What the task asks:
Quote each line exactly, from the line that contains "autorizado en Firebase" down to the last line of the listing, and no other lines.
=== Entries provided ===
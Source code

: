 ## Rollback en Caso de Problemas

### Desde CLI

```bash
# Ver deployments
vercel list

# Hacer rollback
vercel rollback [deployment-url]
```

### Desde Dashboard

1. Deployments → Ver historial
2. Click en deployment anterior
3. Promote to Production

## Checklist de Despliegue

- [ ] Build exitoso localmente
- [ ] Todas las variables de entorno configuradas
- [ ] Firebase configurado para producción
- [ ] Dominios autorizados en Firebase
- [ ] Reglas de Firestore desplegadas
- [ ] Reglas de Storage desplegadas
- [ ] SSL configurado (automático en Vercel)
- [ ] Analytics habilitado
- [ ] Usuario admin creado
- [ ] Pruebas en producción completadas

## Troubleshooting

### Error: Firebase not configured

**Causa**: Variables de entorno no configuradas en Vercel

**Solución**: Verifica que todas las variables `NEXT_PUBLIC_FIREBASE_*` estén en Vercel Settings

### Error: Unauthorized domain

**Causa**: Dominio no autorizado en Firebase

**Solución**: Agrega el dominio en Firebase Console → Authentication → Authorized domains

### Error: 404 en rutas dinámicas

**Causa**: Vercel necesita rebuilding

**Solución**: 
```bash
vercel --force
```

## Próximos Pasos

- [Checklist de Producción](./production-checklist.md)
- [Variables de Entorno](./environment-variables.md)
===
Response:
**Causa**: Dominio no autorizado en Firebase

**Solución**: Agrega el dominio en Firebase Console → Authentication → Authorized domains

### Error: 404 en rutas dinámicas

**Causa**: Vercel necesita rebuilding

**Solución**: 
```bash
vercel --force
```

## Próximos Pasos

- [Checklist de Producción](./production-checklist.md)
- [Variables de Entorno](./environment-variables.md)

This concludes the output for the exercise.